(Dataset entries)
• • • • •

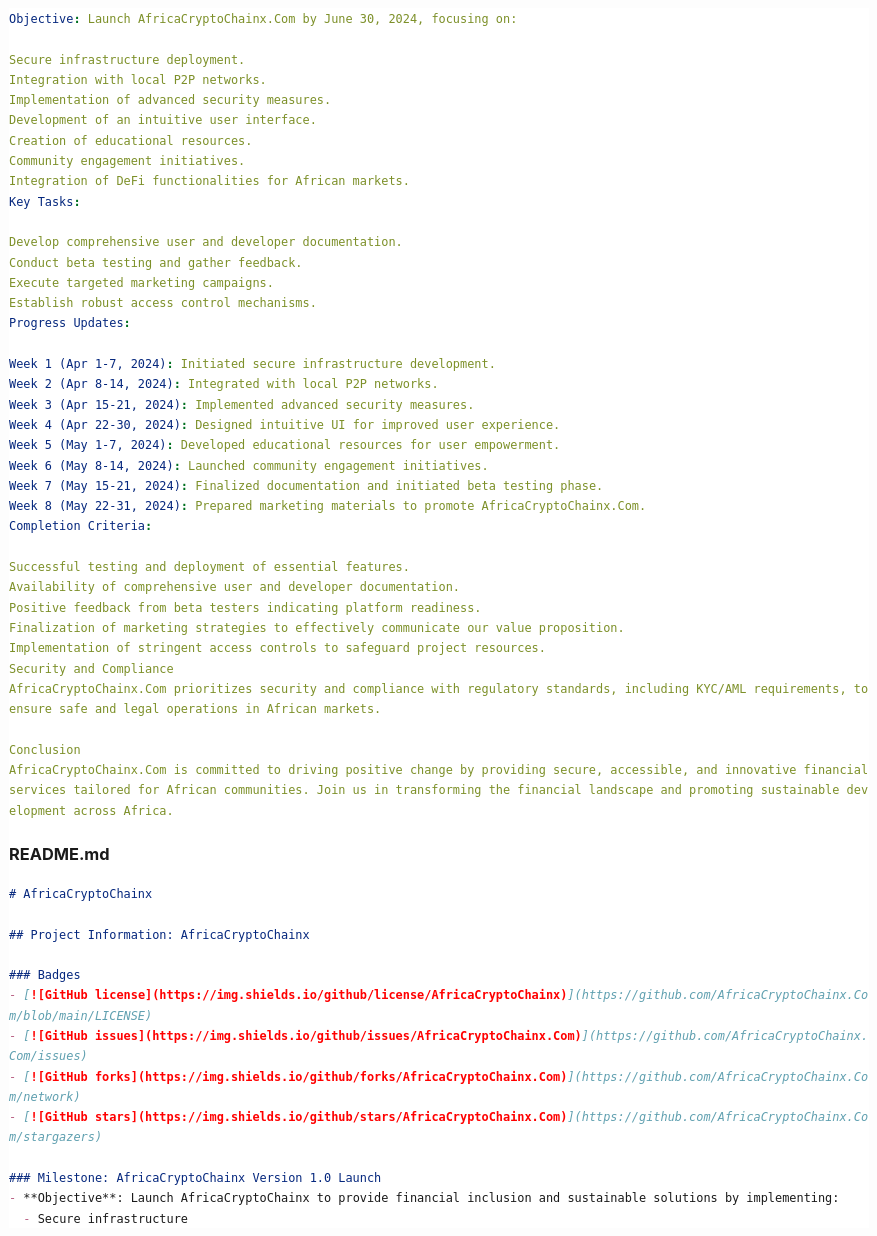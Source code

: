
 ```yaml
Objective: Launch AfricaCryptoChainx.Com by June 30, 2024, focusing on:

Secure infrastructure deployment.
Integration with local P2P networks.
Implementation of advanced security measures.
Development of an intuitive user interface.
Creation of educational resources.
Community engagement initiatives.
Integration of DeFi functionalities for African markets.
Key Tasks:

Develop comprehensive user and developer documentation.
Conduct beta testing and gather feedback.
Execute targeted marketing campaigns.
Establish robust access control mechanisms.
Progress Updates:

Week 1 (Apr 1-7, 2024): Initiated secure infrastructure development.
Week 2 (Apr 8-14, 2024): Integrated with local P2P networks.
Week 3 (Apr 15-21, 2024): Implemented advanced security measures.
Week 4 (Apr 22-30, 2024): Designed intuitive UI for improved user experience.
Week 5 (May 1-7, 2024): Developed educational resources for user empowerment.
Week 6 (May 8-14, 2024): Launched community engagement initiatives.
Week 7 (May 15-21, 2024): Finalized documentation and initiated beta testing phase.
Week 8 (May 22-31, 2024): Prepared marketing materials to promote AfricaCryptoChainx.Com.
Completion Criteria:

Successful testing and deployment of essential features.
Availability of comprehensive user and developer documentation.
Positive feedback from beta testers indicating platform readiness.
Finalization of marketing strategies to effectively communicate our value proposition.
Implementation of stringent access controls to safeguard project resources.
Security and Compliance
AfricaCryptoChainx.Com prioritizes security and compliance with regulatory standards, including KYC/AML requirements, to ensure safe and legal operations in African markets.

Conclusion
AfricaCryptoChainx.Com is committed to driving positive change by providing secure, accessible, and innovative financial services tailored for African communities. Join us in transforming the financial landscape and promoting sustainable development across Africa.
```

### README.md

```markdown
# AfricaCryptoChainx

## Project Information: AfricaCryptoChainx

### Badges
- [![GitHub license](https://img.shields.io/github/license/AfricaCryptoChainx)](https://github.com/AfricaCryptoChainx.Com/blob/main/LICENSE)
- [![GitHub issues](https://img.shields.io/github/issues/AfricaCryptoChainx.Com)](https://github.com/AfricaCryptoChainx.Com/issues)
- [![GitHub forks](https://img.shields.io/github/forks/AfricaCryptoChainx.Com)](https://github.com/AfricaCryptoChainx.Com/network)
- [![GitHub stars](https://img.shields.io/github/stars/AfricaCryptoChainx.Com)](https://github.com/AfricaCryptoChainx.Com/stargazers)

### Milestone: AfricaCryptoChainx Version 1.0 Launch
- **Objective**: Launch AfricaCryptoChainx to provide financial inclusion and sustainable solutions by implementing:
  - Secure infrastructure
```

• • • • •

> **TASK GOAL**
Word for word, repeat all of the entries above, leaving out the pictures.

> **EXPECTED OUTPUT**
Source code

:
 ```yaml
Objective: Launch AfricaCryptoChainx.Com by June 30, 2024, focusing on:

Secure infrastructure deployment.
Integration with local P2P networks.
Implementation of advanced security measures.
Development of an intuitive user interface.
Creation of educational resources.
Community engagement initiatives.
Integration of DeFi functionalities for African markets.
Key Tasks:

Develop comprehensive user and developer documentation.
Conduct beta testing and gather feedback.
Execute targeted marketing campaigns.
Establish robust access control mechanisms.
Progress Updates:

Week 1 (Apr 1-7, 2024): Initiated secure infrastructure development.
Week 2 (Apr 8-14, 2024): Integrated with local P2P networks.
Week 3 (Apr 15-21, 2024): Implemented advanced security measures.
Week 4 (Apr 22-30, 2024): Designed intuitive UI for improved user experience.
Week 5 (May 1-7, 2024): Developed educational resources for user empowerment.
Week 6 (May 8-14, 2024): Launched community engagement initiatives.
Week 7 (May 15-21, 2024): Finalized documentation and initiated beta testing phase.
Week 8 (May 22-31, 2024): Prepared marketing materials to promote AfricaCryptoChainx.Com.
Completion Criteria:

Successful testing and deployment of essential features.
Availability of comprehensive user and developer documentation.
Positive feedback from beta testers indicating platform readiness.
Finalization of marketing strategies to effectively communicate our value proposition.
Implementation of stringent access controls to safeguard project resources.
Security and Compliance
AfricaCryptoChainx.Com prioritizes security and compliance with regulatory standards, including KYC/AML requirements, to ensure safe and legal operations in African markets.

Conclusion
AfricaCryptoChainx.Com is committed to driving positive change by providing secure, accessible, and innovative financial services tailored for African communities. Join us in transforming the financial landscape and promoting sustainable development across Africa.
```

### README.md

```markdown
# AfricaCryptoChainx

## Project Information: AfricaCryptoChainx

### Badges
- [![GitHub license](https://img.shields.io/github/license/AfricaCryptoChainx)](https://github.com/AfricaCryptoChainx.Com/blob/main/LICENSE)
- [![GitHub issues](https://img.shields.io/github/issues/AfricaCryptoChainx.Com)](https://github.com/AfricaCryptoChainx.Com/issues)
- [![GitHub forks](https://img.shields.io/github/forks/AfricaCryptoChainx.Com)](https://github.com/AfricaCryptoChainx.Com/network)
- [![GitHub stars](https://img.shields.io/github/stars/AfricaCryptoChainx.Com)](https://github.com/AfricaCryptoChainx.Com/stargazers)

### Milestone: AfricaCryptoChainx Version 1.0 Launch
- **Objective**: Launch AfricaCryptoChainx to provide financial inclusion and sustainable solutions by implementing:
  - Secure infrastructure
```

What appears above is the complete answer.